The Carroll Gardens branch of the Brooklyn Public Library is noisy. It is essentially one large room, the size of a small gymnasium. Sounds echo throughout the space.
It’s a rainy day, and the tiled floor squeaks from the soles of shoes.
Against the wall near the exit is a Snapple vending machine. The brand’s logo—an anthropomorphized sun with licks of flame billowing around it like the petals of a daffodil—issues an expansive, dimpled smile, its fleshy lower lip protruding. A sign covers the machine: “out of order.” Nonetheless, the machine is plugged in, and issues a loud, pulsating hum.
Another source of noise is the librarian behind the checkout counter. 40ish, with straight brown hair hanging haphazardly down to his upper back, he converses loudly yet unintelligibly with a male patron. After several minutes, the patron leaves.

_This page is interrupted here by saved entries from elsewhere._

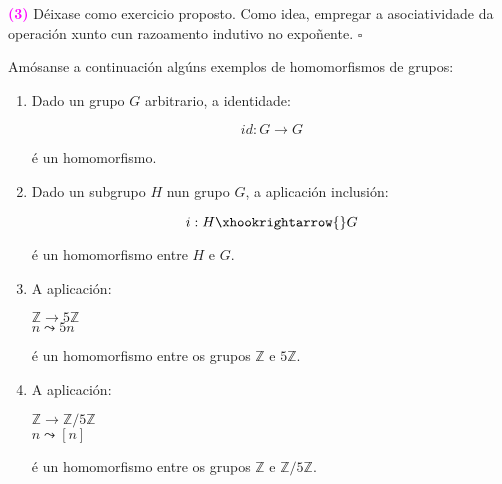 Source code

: \documentclass[twoside]{report}
\newcommand{\magbf}[1]{\textcolor{magenta}{\textbf{#1}}} %
\theoremstyle{mystyle}
\begin{document}
\vspace{3mm}

\noindent \magbf{(3)} Déixase como exercicio proposto. Como idea, empregar a asociatividade da operación xunto cun razoamento indutivo no expoñente. $\square$

\vspace{3mm}

\noindent Amósanse a continuación algúns exemplos de homomorfismos de grupos: 

\begin{enumerate}
    \item Dado un grupo $G$ arbitrario, a identidade:
    
    $$ id: G \longrightarrow G $$
    
    é un homomorfismo.
    
    \vspace{2mm}
    
    \item Dado un subgrupo $H$ nun grupo $G$, a aplicación inclusión:
    
    $$ i : H \xhookrightarrow{} G$$
    
    é un homomorfismo entre $H$ e $G$.
    
    \vspace{2mm}
    
    \item A aplicación:
    
    \begin{center}
        $\mathbb{Z} \longrightarrow 5\mathbb{Z}$ \\
        \vspace{2mm}
        $n \leadsto 5n$
    \end{center}  
    
    é un homomorfismo entre os grupos $\mathbb{Z}$ e $5\mathbb{Z}$.
    
    \vspace{2mm}
    
    \item A aplicación:
    
    \begin{center}
        $\mathbb{Z} \longrightarrow \mathbb{Z}/5\mathbb{Z}$ \\
        \vspace{2mm}
        $n \leadsto [n]$
    \end{center} 
    
    é un homomorfismo entre os grupos $\mathbb{Z}$ e $\mathbb{Z}/5\mathbb{Z}$.
    

\end{enumerate}
\end{document}
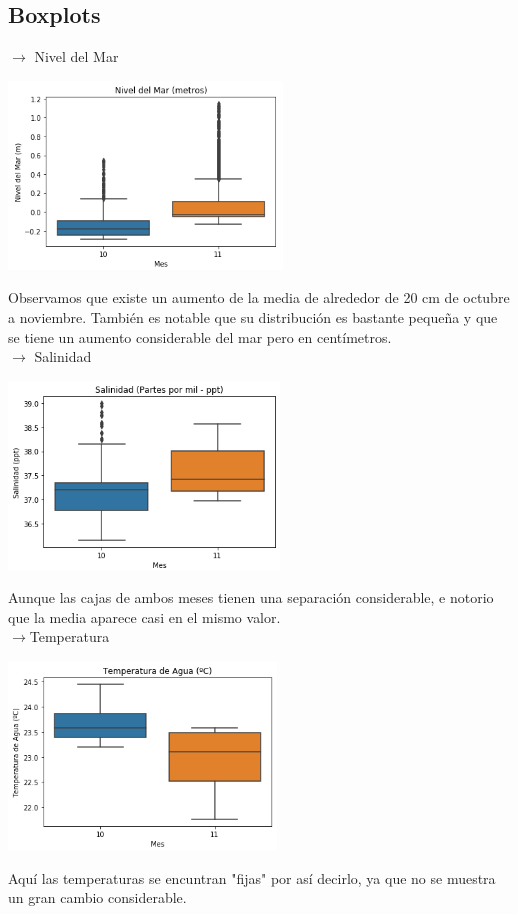 \documentclass[12pt]{article}
\begin{document}
\subsection*{Boxplots}
$\rightarrow$ Nivel del Mar
\begin{center}
	\includegraphics[height=5cm]{gb1.png}
\end{center}
Observamos que existe un aumento de la media de alrededor de 20 cm de octubre a noviembre. También es notable que su distribución es bastante pequeña y que se tiene un aumento considerable del mar pero en centímetros.\\
\newpage
$\rightarrow$ Salinidad
\begin{center}
	\includegraphics[height=5cm]{gb2.png}
\end{center}
Aunque las cajas de ambos meses tienen una separación considerable, e notorio que la media aparece casi en el mismo valor.\\

$\rightarrow$Temperatura
\begin{center}
	\includegraphics[height=5cm]{gb3.png}
\end{center}
Aquí las temperaturas se encuntran "fijas" por así decirlo, ya que no se muestra un gran cambio considerable.
\end{document}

The children’s section is cordoned off by an arrangement of bookshelves. Unlike the hard, sickly white tiled floors of the rest of the library, the children’s section is covered with a thin, rough light-blue carpet. Scattered on the carpet are three colorful wire-and-bead toys. There are no children today, until a man, 30ish, walks in with a baby boy, about a year old. Hoisting him into the air by the armpits, the man stares into the baby’s face, and they smile at one another.
The man sits the baby in front of one of the wire-and-bead sets, and together they play, making clattering sounds as they slide beads across thin, looping yellow wires.
Adjacent to the children’s section, an older boy, perhaps 9 or 10, plays as well—in his case, an online first person shooter game on one of the library computers. He blasts away at robots with a heavy machine gun.
A dark-skinned man, possibly Native American, 40ish, wearing a grungy checkered black-and-blue flannel sweater, stands up from a desk, loudly clattering a pair of crutches on the tiles. He has thick black hair and a rough, unshaven face. He struggles toward the exit. There is a short flight of stairs between the doors that mark the entrance to the library proper and the doors that exit the actual building. The man transfers one of his crutches to his left hand, holding both under his left arm. He uses his right arm to prop himself against the railing as he struggles down the staircase. A jarring clattering of metal doors, and he is gone.
Minutes later, the man hobbles back into the library. He leans at a sharp angle against one of the sensors near the entrance to the library.
Meanwhile, a woman, 30ish, wheeling an empty stroller, enters the library accompanied by a girl of about 4. The girl runs to the children’s section and hugs the man with the baby.
The man passes the baby to the woman as the girl selects a book from a shelf. The man takes the book, sits her on his lap, and reads to her.
10 feet away, the woman tries to breastfeed the baby. He turns his head away, and she gives up. Her shoulders slump, and her face droops in exhaustion.
The dark-skinned man, still leaning against the sensor, appears asleep on his feet.
A library employee walks up to him.
“Sir, are you okay?”
“Yeah,” he replies. He struggles back out of the library, the large metal doors clanging behind him.